(Entries taken from a collection)
┄┄┄┄┄┄┄┄┄┄┄┄┄┄┄┄┄┄┄┄
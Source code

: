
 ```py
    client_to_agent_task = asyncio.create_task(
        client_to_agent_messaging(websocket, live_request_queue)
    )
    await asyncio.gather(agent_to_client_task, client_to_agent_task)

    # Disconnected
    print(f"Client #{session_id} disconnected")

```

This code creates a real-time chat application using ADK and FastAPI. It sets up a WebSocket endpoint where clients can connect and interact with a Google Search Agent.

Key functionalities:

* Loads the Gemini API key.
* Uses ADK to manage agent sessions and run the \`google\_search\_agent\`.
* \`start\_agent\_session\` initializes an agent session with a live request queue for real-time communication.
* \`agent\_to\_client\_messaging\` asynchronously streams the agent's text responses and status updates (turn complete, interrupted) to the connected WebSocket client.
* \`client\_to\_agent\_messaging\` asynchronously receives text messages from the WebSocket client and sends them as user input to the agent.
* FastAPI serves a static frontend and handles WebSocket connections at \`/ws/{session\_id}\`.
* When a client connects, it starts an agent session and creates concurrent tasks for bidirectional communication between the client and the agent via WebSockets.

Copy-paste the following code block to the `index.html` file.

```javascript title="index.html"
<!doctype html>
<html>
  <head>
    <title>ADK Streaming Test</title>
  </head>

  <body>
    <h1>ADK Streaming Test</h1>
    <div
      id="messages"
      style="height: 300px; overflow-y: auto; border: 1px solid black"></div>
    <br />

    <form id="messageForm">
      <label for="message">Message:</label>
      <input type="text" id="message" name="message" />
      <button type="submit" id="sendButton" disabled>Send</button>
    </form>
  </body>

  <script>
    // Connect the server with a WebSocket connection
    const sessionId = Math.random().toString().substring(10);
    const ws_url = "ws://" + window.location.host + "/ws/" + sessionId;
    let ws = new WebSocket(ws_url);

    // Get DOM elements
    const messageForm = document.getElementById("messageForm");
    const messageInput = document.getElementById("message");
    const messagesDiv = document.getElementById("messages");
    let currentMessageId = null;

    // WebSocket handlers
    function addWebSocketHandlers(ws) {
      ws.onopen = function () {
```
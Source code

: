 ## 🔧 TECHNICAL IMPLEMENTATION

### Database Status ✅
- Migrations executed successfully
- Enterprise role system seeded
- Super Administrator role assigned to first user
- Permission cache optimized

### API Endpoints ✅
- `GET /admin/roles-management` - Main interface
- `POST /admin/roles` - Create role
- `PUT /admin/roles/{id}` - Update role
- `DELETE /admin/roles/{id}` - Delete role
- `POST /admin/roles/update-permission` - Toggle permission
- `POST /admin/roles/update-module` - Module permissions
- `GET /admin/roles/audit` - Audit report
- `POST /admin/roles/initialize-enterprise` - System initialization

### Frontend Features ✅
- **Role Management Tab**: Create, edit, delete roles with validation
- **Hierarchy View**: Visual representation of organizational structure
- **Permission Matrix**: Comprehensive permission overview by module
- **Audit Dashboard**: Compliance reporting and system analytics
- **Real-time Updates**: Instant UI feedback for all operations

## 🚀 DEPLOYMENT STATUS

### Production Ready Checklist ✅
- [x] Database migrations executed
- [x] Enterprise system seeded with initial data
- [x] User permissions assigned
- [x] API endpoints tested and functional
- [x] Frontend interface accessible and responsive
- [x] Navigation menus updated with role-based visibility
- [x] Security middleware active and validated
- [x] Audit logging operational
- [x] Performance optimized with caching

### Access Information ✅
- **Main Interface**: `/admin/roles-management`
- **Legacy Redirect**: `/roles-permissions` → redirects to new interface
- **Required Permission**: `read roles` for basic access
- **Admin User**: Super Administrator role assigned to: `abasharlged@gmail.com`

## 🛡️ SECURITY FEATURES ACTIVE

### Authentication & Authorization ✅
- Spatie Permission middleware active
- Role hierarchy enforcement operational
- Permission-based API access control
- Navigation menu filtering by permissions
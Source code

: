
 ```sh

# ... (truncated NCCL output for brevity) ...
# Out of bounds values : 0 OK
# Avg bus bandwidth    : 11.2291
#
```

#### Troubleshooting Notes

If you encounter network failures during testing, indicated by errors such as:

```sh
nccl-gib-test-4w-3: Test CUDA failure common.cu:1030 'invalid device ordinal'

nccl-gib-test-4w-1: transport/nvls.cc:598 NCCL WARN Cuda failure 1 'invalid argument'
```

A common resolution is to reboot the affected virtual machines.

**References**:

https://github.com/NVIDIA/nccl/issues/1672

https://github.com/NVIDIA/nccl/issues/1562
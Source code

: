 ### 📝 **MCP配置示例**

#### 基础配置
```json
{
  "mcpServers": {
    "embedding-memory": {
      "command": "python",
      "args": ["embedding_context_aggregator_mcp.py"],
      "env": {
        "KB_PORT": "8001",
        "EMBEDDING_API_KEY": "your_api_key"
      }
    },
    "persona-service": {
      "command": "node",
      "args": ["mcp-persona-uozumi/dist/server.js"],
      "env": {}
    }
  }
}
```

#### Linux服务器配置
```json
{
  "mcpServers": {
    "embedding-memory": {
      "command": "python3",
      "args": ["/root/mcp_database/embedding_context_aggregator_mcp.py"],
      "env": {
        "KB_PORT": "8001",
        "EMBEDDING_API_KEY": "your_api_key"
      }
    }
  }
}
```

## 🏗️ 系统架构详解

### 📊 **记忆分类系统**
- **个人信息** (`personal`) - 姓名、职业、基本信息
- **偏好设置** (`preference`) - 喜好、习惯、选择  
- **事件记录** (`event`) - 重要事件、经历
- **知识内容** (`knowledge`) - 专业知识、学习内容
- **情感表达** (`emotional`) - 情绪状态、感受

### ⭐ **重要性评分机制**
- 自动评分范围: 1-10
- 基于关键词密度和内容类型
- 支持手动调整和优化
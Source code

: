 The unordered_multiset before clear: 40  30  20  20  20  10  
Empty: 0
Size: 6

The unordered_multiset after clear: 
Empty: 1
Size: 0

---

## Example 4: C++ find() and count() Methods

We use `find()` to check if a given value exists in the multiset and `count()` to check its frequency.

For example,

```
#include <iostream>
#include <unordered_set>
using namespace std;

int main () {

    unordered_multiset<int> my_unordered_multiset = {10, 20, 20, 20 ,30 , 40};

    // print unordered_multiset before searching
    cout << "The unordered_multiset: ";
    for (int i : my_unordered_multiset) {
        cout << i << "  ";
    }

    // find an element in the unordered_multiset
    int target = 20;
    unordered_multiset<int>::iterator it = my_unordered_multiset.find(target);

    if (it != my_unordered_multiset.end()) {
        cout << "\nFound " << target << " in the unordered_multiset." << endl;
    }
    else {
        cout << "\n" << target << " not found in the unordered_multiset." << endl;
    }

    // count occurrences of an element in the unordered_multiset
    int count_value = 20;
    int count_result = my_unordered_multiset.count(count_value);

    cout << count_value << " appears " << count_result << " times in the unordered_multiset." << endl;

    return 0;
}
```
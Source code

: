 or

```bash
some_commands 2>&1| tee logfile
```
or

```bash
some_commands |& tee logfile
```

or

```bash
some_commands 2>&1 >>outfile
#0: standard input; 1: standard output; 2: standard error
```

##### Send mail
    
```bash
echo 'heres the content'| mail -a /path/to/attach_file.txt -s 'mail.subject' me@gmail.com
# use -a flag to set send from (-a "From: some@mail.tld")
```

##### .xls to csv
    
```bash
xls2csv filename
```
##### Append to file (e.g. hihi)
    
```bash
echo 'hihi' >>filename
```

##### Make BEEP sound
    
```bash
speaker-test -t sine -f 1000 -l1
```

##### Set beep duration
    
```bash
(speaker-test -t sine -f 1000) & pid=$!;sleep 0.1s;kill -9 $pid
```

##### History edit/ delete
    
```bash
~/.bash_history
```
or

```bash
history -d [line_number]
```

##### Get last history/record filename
┄┄┄┄┄┄┄┄┄┄┄┄┄┄┄┄┄┄┄┄
(Directions) Check each line above for the string "filename" and return those that contain it.

(Output)
xls2csv filename
echo 'hihi' >>filename
##### Get last history/record filename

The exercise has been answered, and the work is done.